Dans les coulisses du palais présidentiel de Yaoundé, l’atmosphère est chargée d’incertitudes. À quelques encablures d’un possible changement de garde à la tête du Cameroun, les regards se tournent vers les acteurs clés du régime. Parmi eux, deux figures majeures : Paul Biya et Ferdinand Ngoh Ngoh. Leur relation, souvent décrite comme un équilibre fragile, pourrait basculer dans un avenir proche.
L’ombre de Paul Biya plane toujours sur Yaoundé
Malgré son âge avancé, le président Paul Biya reste une présence incontournable dans les couloirs du pouvoir. Son emprise sur l’appareil d’État, bien que contestée, n’a pas faibli. Les rumeurs sur son état de santé alimentent les spéculations, mais aucune transition n’est officiellement entamée. Pourtant, dans les allées du palais, on murmure que le temps pourrait jouer contre lui.
Ses déplacements, de plus en plus rares, sont scrutés à la loupe. Chaque sortie publique est analysée comme un signe de vitalité ou, au contraire, de faiblesse. Les Camerounais, eux, attendent. Certains avec impatience, d’autres avec inquiétude. L’après-Biya s’annonce comme un moment charnière pour le pays.
Ferdinand Ngoh Ngoh, l’homme qui pourrait façonner l’avenir
En coulisses, Ferdinand Ngoh Ngoh, secrétaire général de la présidence, incarne une alternative crédible à la continuité. Proche du président depuis des décennies, il connaît les rouages du pouvoir comme personne. Son influence grandissante suscite des interrogations : prépare-t-il déjà le terrain pour un Cameroun post-Biya ?
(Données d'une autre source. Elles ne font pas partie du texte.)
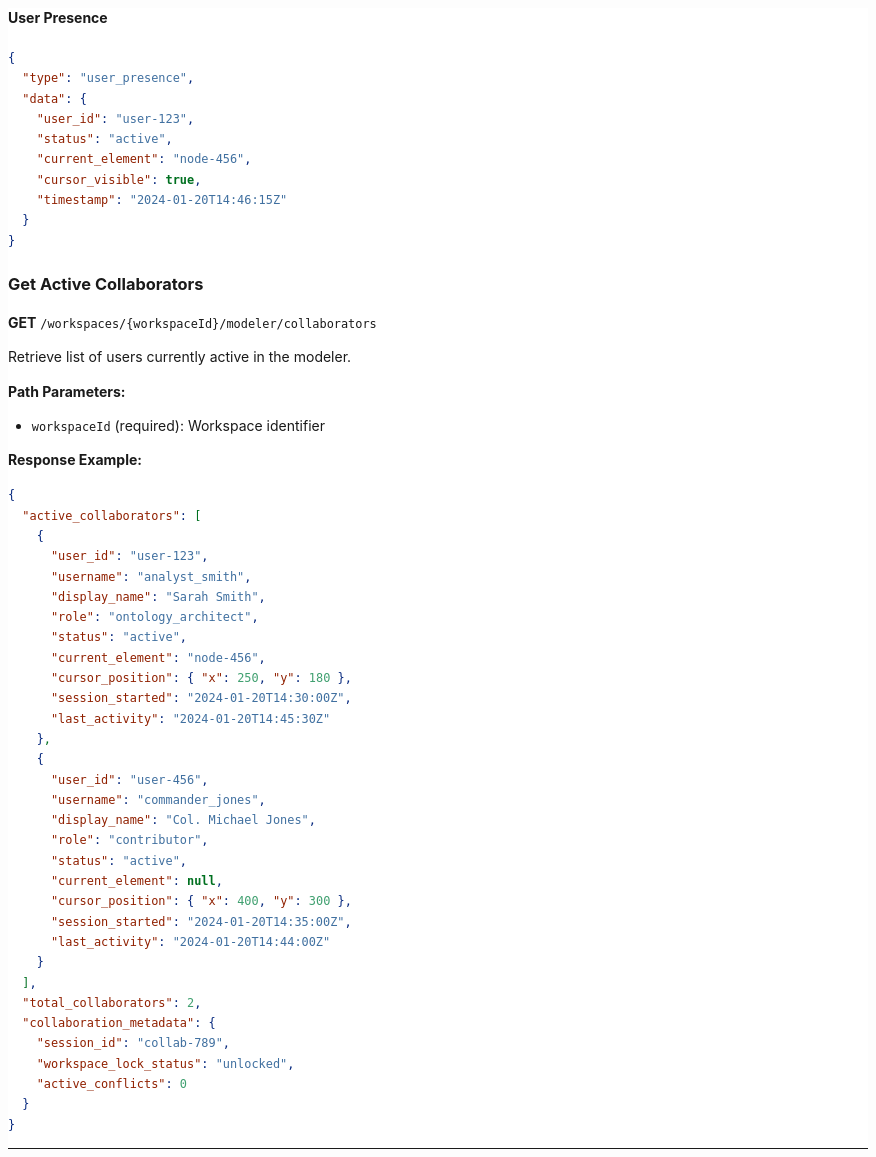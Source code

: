 #### User Presence
```json
{
  "type": "user_presence",
  "data": {
    "user_id": "user-123",
    "status": "active",
    "current_element": "node-456",
    "cursor_visible": true,
    "timestamp": "2024-01-20T14:46:15Z"
  }
}
```

### Get Active Collaborators

**GET** `/workspaces/{workspaceId}/modeler/collaborators`

Retrieve list of users currently active in the modeler.

**Path Parameters:**
- `workspaceId` (required): Workspace identifier

**Response Example:**
```json
{
  "active_collaborators": [
    {
      "user_id": "user-123",
      "username": "analyst_smith",
      "display_name": "Sarah Smith",
      "role": "ontology_architect",
      "status": "active",
      "current_element": "node-456",
      "cursor_position": { "x": 250, "y": 180 },
      "session_started": "2024-01-20T14:30:00Z",
      "last_activity": "2024-01-20T14:45:30Z"
    },
    {
      "user_id": "user-456",
      "username": "commander_jones",
      "display_name": "Col. Michael Jones",
      "role": "contributor",
      "status": "active",
      "current_element": null,
      "cursor_position": { "x": 400, "y": 300 },
      "session_started": "2024-01-20T14:35:00Z",
      "last_activity": "2024-01-20T14:44:00Z"
    }
  ],
  "total_collaborators": 2,
  "collaboration_metadata": {
    "session_id": "collab-789",
    "workspace_lock_status": "unlocked",
    "active_conflicts": 0
  }
}
```

---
Dans les cercles politiques, on évoque son rôle de facilitateur. Certains y voient une main rassurante, d’autres un stratège prêt à tout pour maintenir son ascension. Une chose est sûre : son nom revient systématiquement dans les discussions sur la succession.
Les clans en embuscade
Derrière les portes closes de Yaoundé, les alliances se forgent et se défont. Les tensions entre les clans rivaux pourraient bien déterminer l’issue de cette période trouble. Samuel Mvondo Ayolo, autre acteur influent, cristallise ces rivalités. Son positionnement ambigu laisse planer le doute : est-il un allié de Ngoh Ngoh ou un concurrent ?
Les observateurs s’interrogent : ces luttes internes affaibliront-elles le régime ou, au contraire, accéléreront-elles les réformes tant attendues ? Une chose est certaine, le Cameroun entre dans une phase où chaque décision compte.